According to Karaka, there was very little humility in Nehru. Karaka says in the book that there was nothing humble about the way Nehru ran his Cabinet: To his Ministers he was like a school master taking his class. Only two of his Cabinet colleagues, Maulana Azad and Rafi Ahmed Kidwai, exercised influence over him. But there was no dearth of worshippers at Nehru’s temple. The legend continued, not surprisingly even to the present day.
The most significant and revealing part of the book is Chapter 9, which is sarcastically titled ‘The Emperor Himself.’ As you know, Kashmir is the hot-spot of the Indian Union. Pandit Nehru, in his autobiography, says in a simplistic manner, “Over 200 years ago, early in the 18th century, our ancestor came down from that mountain valley to seek fame and fortune in the rich plains below.”
It took an emperor, Farrukh Siyar to induce the Nehru family, whose original Kashmiri name was Kaul, to migrate to the imperial capital to accept a Jagir (feudal tenancy) with a house situated on the banks of a canal (hence the name Nehru). In successive generations thereafter, they held high office of Vakil of the ‘Sarkar Company’ and Kotwal of Delhi which were bestowed on the Nehru ancestors.
Nehru had a strong urge to lean back on his Kashmiri ancestry even though they had settled in India from about the year 1716. Nehru’s infatuation with Kashmir or as a Kashmiri Pandit was such that he begins his autobiography with a chapter titled ‘Descent from Kashmir.’ However, as an afterthought, he mentions in a footnote the truth: “I was born in Allahabad on the 14th November, 1889…”
Karaka elaborates on these sentiments of Nehru in the following words: To call oneself a Kashmiri, shows quality of breeding, learning and scholarship.
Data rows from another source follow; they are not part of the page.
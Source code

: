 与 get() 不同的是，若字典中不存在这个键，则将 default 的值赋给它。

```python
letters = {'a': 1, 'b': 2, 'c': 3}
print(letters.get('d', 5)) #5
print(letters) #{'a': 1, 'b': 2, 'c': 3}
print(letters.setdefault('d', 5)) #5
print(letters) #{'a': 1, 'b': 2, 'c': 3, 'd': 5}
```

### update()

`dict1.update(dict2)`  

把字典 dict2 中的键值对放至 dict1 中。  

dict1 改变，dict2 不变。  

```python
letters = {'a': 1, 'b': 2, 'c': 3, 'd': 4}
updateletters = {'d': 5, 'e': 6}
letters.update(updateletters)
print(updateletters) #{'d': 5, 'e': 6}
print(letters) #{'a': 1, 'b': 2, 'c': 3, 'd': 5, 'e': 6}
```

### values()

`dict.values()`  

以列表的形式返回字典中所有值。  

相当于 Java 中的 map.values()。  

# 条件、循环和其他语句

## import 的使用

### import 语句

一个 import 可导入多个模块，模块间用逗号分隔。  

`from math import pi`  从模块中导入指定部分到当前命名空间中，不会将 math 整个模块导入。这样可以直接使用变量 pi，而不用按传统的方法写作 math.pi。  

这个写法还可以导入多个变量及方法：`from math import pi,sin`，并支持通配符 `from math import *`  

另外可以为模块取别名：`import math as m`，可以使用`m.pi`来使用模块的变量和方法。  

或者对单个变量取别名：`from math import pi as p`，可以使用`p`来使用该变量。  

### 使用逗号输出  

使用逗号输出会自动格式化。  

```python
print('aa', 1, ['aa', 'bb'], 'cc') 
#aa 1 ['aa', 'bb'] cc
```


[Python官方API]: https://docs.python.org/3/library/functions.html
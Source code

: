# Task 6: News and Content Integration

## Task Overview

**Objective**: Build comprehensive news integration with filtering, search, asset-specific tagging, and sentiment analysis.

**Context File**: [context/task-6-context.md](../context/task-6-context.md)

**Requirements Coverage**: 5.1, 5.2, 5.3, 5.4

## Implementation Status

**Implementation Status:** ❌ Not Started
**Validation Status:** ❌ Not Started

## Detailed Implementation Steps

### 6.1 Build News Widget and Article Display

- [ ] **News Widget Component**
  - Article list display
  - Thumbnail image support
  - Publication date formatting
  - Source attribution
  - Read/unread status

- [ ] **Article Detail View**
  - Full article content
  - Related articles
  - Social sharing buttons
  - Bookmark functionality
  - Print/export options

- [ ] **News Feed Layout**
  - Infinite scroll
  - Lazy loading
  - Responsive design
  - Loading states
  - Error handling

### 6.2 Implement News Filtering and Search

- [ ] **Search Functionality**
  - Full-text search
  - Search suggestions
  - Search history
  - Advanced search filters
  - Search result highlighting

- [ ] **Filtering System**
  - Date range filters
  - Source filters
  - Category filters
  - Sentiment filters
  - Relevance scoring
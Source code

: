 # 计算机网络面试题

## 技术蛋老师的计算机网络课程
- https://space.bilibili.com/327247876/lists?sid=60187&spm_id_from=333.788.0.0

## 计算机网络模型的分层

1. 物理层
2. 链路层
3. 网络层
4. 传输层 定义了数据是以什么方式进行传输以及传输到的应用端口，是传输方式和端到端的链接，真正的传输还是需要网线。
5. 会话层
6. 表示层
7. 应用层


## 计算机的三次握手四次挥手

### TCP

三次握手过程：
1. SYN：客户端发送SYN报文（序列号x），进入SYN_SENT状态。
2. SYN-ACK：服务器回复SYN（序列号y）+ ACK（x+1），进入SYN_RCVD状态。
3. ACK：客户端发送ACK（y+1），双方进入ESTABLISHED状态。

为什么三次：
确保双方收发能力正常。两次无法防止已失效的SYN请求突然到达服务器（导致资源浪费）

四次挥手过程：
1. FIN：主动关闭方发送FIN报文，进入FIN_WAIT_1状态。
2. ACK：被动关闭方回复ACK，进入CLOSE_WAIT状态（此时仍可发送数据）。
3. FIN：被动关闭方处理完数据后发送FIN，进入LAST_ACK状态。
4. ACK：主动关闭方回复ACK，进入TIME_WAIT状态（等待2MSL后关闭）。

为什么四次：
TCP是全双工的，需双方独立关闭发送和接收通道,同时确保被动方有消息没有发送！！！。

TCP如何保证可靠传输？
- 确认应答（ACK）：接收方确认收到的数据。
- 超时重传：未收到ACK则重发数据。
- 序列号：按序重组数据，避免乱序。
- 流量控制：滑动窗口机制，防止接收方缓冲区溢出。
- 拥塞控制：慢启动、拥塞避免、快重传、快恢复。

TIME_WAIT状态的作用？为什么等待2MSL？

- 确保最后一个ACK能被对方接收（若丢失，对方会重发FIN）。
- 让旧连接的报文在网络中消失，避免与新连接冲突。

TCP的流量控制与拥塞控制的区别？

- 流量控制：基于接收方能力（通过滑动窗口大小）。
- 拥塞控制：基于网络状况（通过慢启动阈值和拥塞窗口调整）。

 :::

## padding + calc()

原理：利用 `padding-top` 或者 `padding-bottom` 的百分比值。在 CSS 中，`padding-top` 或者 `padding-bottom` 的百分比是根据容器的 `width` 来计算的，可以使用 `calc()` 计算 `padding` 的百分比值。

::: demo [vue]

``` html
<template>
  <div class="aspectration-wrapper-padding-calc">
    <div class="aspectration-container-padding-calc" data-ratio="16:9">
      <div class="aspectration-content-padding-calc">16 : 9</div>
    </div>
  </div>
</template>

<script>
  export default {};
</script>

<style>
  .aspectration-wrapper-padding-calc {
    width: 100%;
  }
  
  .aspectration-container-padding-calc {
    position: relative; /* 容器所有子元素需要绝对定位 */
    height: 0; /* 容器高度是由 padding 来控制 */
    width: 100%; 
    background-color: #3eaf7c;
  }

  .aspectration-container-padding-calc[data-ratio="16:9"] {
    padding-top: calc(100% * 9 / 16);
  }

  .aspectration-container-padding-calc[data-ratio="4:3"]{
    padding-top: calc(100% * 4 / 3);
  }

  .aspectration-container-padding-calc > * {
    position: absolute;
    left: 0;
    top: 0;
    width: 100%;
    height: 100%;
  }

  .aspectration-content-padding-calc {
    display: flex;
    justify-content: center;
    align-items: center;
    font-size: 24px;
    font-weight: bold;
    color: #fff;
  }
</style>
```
Nehru is very proud of his prefix, Pandit. When titles were abolished and the order was given that everyone should henceforth uniformly be called Shri (Mister), the officials of the Government Departments proceeded to drop the ‘Pandit’ and began to refer to the Prime Minister as Shri Nehru. The Prime Minister was most upset. He quickly made it clear that ‘Pandit’ was not a title and therefore there should be no objection to anyone using it. Accordingly, the word ‘Pandit’ was immediately reinstated.
Strategically, Kashmir is the most important territory for India’s defence. It is bounded by five countries — namely India, Tibet, China, Russian Turkestan and Afghanistan. Jawaharlal Nehru visited Kashmir after his marriage in 1916 and also describes his visit to Zoji La Pass. Incidentally, I too had visited this Zoji La Pass with my Rotary friends some months back. Karaka says this Kashmir was ruled by a weak but pleasure-loving Maharaja, a courteous, pleasant-looking Indian Prince, fond of racing, fond of throwing parties, fond of good food and singing. It appears that Karaka used to live below him at one time — in the same apartment house in Bombay. This Prince of Kashmir, His Highness, the Maharaja Hari Singh Bahadur of Jammu and Kashmir sat on his throne by the grace of the British, who flattered his vanity no end, that included saluting him with 21 booming guns.